Ruth got Isaiah a Big Wheel (actually, a cheaper generic version but you know what I mean) for his birthday and last night I put it together. Tomorrow his preschool is having a "bike-a-thon" to raise money for a children's hospital and he needs a set of wheels. They aren't taking pledges or anything like that, they're simply riding around and around and the teachers are accepting donations.
When I got home last night, we all went for a walk first then I assembled the Isaiah's new vehicle. Isaiah found a stick on our walk (imagine that) and turned it into his 'pointer' which meant he used it to point at things- usually houses and ask "Isn't that one pretty? Isn't that one pretty?". We kept the pace up and got home from our regular route a little sooner than usual because I wanted to capitalize on the light of the setting sun.
Back at home, I hauled the box with all the parts out to the back porch and then rounded up a hammer, a utility knife, a wooden block, and a screw driver.
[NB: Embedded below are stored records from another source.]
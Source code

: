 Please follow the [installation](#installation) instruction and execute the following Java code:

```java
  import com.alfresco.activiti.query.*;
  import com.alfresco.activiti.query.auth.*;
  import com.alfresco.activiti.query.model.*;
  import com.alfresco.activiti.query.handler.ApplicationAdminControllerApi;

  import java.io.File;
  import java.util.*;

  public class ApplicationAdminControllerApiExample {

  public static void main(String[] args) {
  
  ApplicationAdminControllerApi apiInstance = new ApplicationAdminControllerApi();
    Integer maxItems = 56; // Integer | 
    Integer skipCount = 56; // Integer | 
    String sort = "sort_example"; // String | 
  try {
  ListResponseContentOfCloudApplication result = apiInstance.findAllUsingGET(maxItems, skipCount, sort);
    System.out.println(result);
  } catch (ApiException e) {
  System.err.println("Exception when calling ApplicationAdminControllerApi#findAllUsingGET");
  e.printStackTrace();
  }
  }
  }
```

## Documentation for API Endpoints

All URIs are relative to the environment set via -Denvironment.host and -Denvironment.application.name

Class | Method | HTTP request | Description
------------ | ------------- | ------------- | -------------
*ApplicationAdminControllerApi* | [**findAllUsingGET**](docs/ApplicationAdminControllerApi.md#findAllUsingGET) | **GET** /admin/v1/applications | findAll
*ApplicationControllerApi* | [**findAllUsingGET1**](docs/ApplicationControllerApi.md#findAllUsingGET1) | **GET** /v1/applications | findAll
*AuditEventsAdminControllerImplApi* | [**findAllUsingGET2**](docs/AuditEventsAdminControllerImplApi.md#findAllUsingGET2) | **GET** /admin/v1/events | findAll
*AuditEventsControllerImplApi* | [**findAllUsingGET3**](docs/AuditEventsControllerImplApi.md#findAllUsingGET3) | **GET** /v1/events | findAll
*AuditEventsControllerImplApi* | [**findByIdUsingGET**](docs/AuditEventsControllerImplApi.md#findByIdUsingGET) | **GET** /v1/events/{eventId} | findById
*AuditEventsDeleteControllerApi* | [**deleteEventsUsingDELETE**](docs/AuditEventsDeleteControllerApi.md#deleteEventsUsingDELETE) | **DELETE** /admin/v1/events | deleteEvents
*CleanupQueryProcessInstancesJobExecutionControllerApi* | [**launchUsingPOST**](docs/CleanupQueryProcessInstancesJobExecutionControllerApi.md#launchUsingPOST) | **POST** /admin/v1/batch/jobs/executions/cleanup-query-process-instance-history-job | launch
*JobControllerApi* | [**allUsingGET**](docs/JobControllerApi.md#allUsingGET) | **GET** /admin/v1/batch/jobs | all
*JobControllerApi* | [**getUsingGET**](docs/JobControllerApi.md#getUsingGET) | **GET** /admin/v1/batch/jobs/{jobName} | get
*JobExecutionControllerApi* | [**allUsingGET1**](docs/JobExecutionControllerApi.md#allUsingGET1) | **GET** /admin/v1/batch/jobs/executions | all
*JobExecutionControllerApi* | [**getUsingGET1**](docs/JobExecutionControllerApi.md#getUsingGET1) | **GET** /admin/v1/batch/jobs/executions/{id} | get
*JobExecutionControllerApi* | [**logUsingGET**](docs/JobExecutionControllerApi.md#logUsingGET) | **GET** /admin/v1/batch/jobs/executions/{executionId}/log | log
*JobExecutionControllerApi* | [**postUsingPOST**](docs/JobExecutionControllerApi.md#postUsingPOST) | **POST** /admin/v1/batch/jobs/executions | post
Then I looked at the screws and realized the screwdriver I'd come up with was the wrong kind and went on another scrounge for a Phillips screwdriver. Once that was accomplished I tuned the radio to the jazz station from the University where Dimmy teaches, unfolded the instructions, and went to work.
Of course, before I'd located all the parts for step #1, I had a young helper offering his assistance.
"Hi, Son. What do you want?"
"I want to sit out here with you and watch."
"OK, but sit right there in the chair and don't fool around, Ok?"
"OK, but can I play with one of the wheels?"
"I guess so- here's the front wheel."
Though, he didn't remain in the seat and he did fool around, I got the job done. It took longer than I expected partly because the head of the first hammer I found was too big to fit down into a depression in the fork to pound a shaft-cap home and I had to look for a second hammer, and partly due to the distraction and questionings of my 'helper'. The fact that the sun was going down for real didn't help either and I was in the dark, working in the light spilling out through the back door to finish the last step.
Isaiah was excited when he saw the finished big wheel. He hopped in the seat and I showed him how to put his feet on the pedals. I explained to him that there'd be none of the pulling himself around with his feet monkey-business. That was for babies. If he was going to ride this big wheel he would have to pedal it properly or not ride it. He accepted this requirement and we took the big wheel around front for a shakedown cruise on the sidewalk.
Riding a big wheel proved to be a little more tricky than Isaiah initially suspected. Since his weight was balanced in front on the single wheel, and since the steering of that wheel had such a high degree of caster (as you look at the side of the wheel, the angle that the fork is rotated away from vertical around the axis of the wheel is called caster), he quickly learned that he had to carefully control the handlebars or the wheel would flip to the side and he'd come to a stop.
We made several practice runs up the sidewalk to the next driveway where I'd help him turn around and back, and a couple riding the gentle slope of our driveway from the sidewalk to the side of the house. He got the hang of going straight-ish, but he'll probably do much better in the wide open space of the roped off parking lot he'll be riding on (barring rain) tomorrow. He will have to work on keeping his momentum up though because his legs are just barely long enough to reach the pedals when they're on the farthest side of the wheel and if he's not going fast enough for momentum to carry him through, he can get into trouble when his knees are fully extended.
He'll get the hang of it soon enough. I just hope they have nice weather and a good time tomorrow morning.